> [What to produce] Show only those lines of the entries where the string "fornire" is found.

> [Provided material]
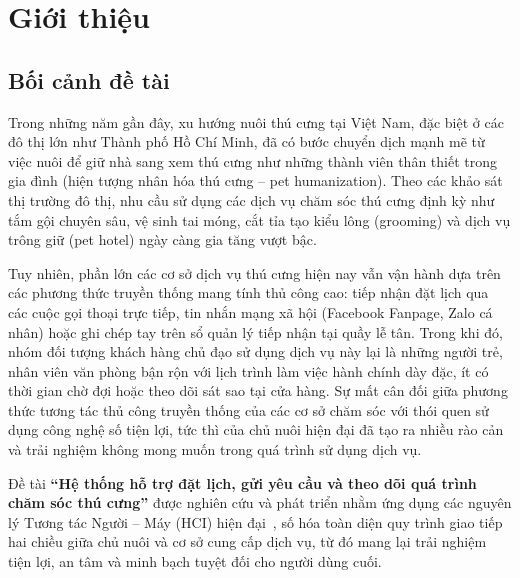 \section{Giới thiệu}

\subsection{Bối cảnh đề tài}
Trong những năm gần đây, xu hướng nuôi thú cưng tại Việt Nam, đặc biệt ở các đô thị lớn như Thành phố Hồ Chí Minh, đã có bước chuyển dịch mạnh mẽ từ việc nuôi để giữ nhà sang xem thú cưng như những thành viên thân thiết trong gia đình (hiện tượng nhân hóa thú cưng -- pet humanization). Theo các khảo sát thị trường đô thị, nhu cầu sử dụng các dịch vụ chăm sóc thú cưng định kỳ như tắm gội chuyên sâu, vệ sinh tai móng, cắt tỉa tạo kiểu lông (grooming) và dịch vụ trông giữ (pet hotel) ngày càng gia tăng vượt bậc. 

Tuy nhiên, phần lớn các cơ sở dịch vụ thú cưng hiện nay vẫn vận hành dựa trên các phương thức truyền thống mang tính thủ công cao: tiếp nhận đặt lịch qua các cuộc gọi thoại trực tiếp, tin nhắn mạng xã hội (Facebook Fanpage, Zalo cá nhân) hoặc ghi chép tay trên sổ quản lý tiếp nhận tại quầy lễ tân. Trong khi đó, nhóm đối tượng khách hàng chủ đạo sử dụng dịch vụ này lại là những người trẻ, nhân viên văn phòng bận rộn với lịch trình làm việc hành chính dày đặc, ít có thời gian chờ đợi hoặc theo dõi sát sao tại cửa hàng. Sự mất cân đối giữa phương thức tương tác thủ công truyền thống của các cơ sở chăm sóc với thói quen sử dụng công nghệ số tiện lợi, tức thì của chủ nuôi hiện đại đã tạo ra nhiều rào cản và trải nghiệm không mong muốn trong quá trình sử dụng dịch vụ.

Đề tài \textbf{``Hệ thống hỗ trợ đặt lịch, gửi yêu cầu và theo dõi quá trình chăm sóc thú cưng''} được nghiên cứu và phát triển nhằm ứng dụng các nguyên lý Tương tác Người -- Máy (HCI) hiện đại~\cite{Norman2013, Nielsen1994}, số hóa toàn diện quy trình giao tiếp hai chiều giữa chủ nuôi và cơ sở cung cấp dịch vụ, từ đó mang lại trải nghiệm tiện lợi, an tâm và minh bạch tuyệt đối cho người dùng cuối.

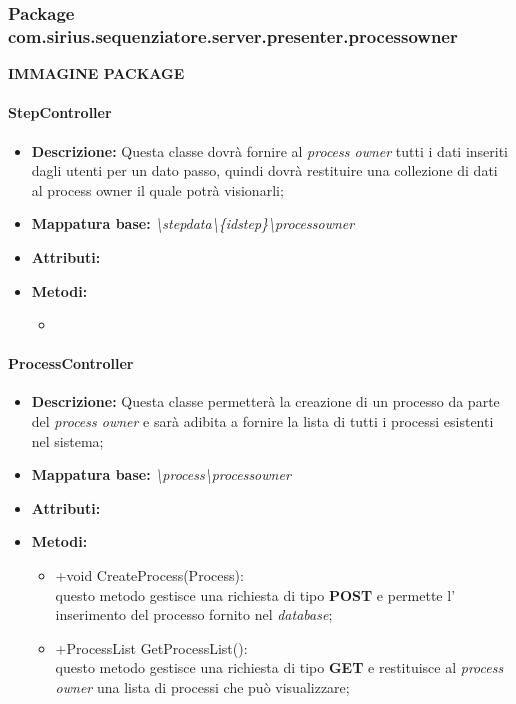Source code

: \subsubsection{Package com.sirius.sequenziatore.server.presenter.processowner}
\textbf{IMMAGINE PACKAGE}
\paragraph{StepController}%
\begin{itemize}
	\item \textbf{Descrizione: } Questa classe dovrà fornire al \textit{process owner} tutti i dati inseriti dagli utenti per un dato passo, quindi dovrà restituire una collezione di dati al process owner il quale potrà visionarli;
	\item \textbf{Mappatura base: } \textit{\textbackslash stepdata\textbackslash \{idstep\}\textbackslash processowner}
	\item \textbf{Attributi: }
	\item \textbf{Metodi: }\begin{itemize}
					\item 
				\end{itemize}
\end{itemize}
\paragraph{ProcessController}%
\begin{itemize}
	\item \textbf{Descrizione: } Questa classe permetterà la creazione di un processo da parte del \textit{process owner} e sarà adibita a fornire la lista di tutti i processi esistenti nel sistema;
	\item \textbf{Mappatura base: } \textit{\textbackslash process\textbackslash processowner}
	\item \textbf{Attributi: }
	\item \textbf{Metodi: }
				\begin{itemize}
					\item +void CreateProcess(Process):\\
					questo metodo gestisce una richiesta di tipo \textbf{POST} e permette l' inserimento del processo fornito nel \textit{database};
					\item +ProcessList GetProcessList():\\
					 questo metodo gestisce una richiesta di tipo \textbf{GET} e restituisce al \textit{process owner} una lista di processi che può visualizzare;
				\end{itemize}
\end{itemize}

> [Exercise solution]
	\item \textbf{Descrizione: } Questa classe dovrà fornire al \textit{process owner} tutti i dati inseriti dagli utenti per un dato passo, quindi dovrà restituire una collezione di dati al process owner il quale potrà visionarli;
	\item \textbf{Descrizione: } Questa classe permetterà la creazione di un processo da parte del \textit{process owner} e sarà adibita a fornire la lista di tutti i processi esistenti nel sistema;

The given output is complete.